One option we have been exploring is feeding an execution trace instead. If the model made a mistake above, the execution trace would always converge to one of the ends of the range instead of some value in the middle, which would provide more information to the model than just the code itself. But, the issue with this solution is that the execution traces of real programs are rather long, and condensing them only to show information that is likely to be relevant is still an unsolved problem.

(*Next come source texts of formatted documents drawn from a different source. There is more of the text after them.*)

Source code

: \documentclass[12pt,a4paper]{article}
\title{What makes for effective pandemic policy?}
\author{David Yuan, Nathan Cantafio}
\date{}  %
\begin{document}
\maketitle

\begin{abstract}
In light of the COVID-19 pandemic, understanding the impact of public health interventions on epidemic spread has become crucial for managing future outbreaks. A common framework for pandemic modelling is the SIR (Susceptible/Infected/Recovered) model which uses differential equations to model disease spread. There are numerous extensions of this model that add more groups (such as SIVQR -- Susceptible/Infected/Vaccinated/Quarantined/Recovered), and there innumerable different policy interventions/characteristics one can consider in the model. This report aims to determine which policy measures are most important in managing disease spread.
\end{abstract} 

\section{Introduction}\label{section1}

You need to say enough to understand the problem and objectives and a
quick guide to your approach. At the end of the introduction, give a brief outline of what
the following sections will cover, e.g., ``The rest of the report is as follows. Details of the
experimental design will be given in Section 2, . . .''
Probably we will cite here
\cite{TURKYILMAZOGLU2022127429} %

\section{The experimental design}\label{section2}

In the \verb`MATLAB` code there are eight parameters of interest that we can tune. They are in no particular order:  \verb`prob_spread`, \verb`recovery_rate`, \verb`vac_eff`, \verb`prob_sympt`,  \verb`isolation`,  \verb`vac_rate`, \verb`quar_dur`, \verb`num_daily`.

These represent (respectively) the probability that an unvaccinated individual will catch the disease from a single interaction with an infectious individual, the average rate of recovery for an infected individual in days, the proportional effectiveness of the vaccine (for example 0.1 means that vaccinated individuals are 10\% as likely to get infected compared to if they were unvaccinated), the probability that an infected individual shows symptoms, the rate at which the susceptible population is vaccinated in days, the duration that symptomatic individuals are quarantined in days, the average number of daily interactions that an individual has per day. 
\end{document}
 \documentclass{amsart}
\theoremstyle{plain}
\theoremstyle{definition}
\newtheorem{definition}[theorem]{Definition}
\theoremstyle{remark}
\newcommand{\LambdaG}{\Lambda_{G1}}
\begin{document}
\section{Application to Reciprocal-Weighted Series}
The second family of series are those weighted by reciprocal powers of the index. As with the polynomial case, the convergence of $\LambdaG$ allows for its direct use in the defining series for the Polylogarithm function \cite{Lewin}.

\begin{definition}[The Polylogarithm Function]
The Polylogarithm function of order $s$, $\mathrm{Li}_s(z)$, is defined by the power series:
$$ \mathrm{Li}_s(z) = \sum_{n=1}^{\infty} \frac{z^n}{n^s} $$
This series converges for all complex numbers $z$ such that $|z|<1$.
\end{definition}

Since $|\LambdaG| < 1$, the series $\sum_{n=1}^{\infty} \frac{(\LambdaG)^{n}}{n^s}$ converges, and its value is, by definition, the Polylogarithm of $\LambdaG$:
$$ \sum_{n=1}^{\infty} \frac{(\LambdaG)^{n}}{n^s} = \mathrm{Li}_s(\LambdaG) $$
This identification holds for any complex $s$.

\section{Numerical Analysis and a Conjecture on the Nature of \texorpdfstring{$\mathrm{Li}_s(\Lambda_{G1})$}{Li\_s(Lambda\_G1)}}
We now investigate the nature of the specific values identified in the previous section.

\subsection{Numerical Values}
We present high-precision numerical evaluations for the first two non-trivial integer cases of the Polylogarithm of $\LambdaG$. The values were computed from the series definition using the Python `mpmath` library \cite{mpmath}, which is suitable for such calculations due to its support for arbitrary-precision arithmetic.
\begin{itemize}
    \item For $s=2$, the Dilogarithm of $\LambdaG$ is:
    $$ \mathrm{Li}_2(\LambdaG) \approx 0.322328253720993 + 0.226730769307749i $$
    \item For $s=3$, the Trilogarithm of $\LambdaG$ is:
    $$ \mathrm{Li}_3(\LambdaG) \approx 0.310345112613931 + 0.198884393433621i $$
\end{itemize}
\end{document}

The different approaches that have been discussed and researched have some forms of blockades that we have not been able to go past. For machines, automatically reading the problem statement and automatically converting it to code is not trivial. We first need to interpret the language correctly and then need to find a mapping. Often, due to a difference in wording, we may not find a suitable mapping. While we have systems in place which can build simple programs to solve problems, we are still very far away from reaching a stage where. But building a commercially viable product that could do so would open up our world to endless possibilities. It would help corporates to save a significant amount of money and labor time. Hence, this is a field that even the corporate research organizations must consider for research. The upsides of such a technology would be unimaginable.